We hope the reader will find the software useful and will give us feedback on its application as well as suggestions for its improvement.
David Fulker, Unidata Program Center Director
University Corporation for Atmospheric Research
Summary
The purpose of the Network Common Data Form (netCDF) interface is to allow you to create, access, and share array-oriented data in a form that is self-describing and portable. "Self-describing" means that a dataset includes information defining the data it contains. "Portable" means that the data in a dataset is represented in a form that can be accessed by computers with different ways of storing integers, characters, and floating-point numbers. Using the netCDF interface for creating new datasets makes the data portable. Using the netCDF interface in software for data access, management, analysis, and display can make the software more generally useful.

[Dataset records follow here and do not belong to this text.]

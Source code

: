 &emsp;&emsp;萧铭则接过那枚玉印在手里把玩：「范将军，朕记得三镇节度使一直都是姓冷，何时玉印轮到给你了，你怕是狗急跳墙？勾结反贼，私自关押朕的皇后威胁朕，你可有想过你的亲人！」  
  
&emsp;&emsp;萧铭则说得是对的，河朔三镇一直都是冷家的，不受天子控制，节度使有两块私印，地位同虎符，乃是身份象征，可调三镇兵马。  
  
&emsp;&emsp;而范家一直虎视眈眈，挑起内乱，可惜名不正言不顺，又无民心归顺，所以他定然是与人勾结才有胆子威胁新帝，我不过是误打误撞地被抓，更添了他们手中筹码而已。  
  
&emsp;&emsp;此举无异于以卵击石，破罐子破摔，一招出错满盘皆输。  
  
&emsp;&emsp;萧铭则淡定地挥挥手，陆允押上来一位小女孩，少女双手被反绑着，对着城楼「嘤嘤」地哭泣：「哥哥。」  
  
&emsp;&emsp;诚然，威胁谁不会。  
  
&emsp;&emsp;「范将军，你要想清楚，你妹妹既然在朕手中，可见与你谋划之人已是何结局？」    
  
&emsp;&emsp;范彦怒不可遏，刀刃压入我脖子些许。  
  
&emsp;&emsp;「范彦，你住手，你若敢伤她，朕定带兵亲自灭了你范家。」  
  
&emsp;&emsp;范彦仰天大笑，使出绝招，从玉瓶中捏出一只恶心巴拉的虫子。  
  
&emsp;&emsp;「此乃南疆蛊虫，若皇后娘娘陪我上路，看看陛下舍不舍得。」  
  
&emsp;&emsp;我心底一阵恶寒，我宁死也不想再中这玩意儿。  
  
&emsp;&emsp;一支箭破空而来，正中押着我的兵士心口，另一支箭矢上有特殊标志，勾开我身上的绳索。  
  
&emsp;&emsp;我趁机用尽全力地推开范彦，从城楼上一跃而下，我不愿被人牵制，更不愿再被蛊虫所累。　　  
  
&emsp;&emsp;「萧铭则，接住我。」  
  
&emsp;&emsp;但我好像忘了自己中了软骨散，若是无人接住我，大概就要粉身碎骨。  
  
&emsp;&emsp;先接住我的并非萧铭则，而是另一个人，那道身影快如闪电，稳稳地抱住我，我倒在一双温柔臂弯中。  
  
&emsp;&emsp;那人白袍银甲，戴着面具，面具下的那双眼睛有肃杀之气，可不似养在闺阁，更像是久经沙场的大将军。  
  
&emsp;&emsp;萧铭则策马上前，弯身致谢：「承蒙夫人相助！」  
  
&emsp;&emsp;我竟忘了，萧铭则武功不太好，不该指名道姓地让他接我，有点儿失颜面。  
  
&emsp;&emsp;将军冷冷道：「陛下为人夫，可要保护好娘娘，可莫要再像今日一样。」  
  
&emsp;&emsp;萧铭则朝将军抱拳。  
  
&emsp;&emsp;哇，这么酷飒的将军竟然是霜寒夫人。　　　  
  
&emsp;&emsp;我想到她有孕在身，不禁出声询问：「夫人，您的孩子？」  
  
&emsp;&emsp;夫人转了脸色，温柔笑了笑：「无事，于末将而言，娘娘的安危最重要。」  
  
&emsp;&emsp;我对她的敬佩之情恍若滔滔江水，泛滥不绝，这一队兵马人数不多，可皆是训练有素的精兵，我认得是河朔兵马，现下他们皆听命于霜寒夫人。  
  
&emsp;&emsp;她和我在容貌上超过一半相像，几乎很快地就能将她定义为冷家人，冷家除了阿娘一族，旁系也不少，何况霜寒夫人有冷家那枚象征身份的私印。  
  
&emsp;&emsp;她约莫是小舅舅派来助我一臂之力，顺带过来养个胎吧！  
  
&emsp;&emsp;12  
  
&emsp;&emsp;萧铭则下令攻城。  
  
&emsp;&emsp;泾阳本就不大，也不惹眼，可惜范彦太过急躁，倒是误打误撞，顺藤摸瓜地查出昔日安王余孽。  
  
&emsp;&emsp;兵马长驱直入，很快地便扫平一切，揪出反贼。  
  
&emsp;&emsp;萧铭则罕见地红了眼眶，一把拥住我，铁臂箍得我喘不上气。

The netCDF software includes C, Fortran 77, and Fortran 90 interfaces for accessing netCDF data. These libraries are available for many common computing platforms.
Java, C++ and Perl interfaces for netCDF data access are also available from Unidata. The community of netCDF users has contributed ports of the software to additional platforms and interfaces for other programming languages as well. Source code for netCDF software libraries is freely available to encourage the sharing of both array-oriented data and the software that makes the data useful.
This User's Guide presents the netCDF data model, but documents only the Fortran 90 interface. Separate documents are available for the other language interfaces; also see http://www.unidata.ucar.edu/software/netcdf/ for links to on-line versions of the C, FORTRAN, Fortran-90, Java, C++ and Perl documentation. Reference documentation in the form of UNIX `man' pages for the C and FORTRAN interfaces and extensive additional information about netCDF, including pointers to other software that works with netCDF data, are also available from the netCDF home page.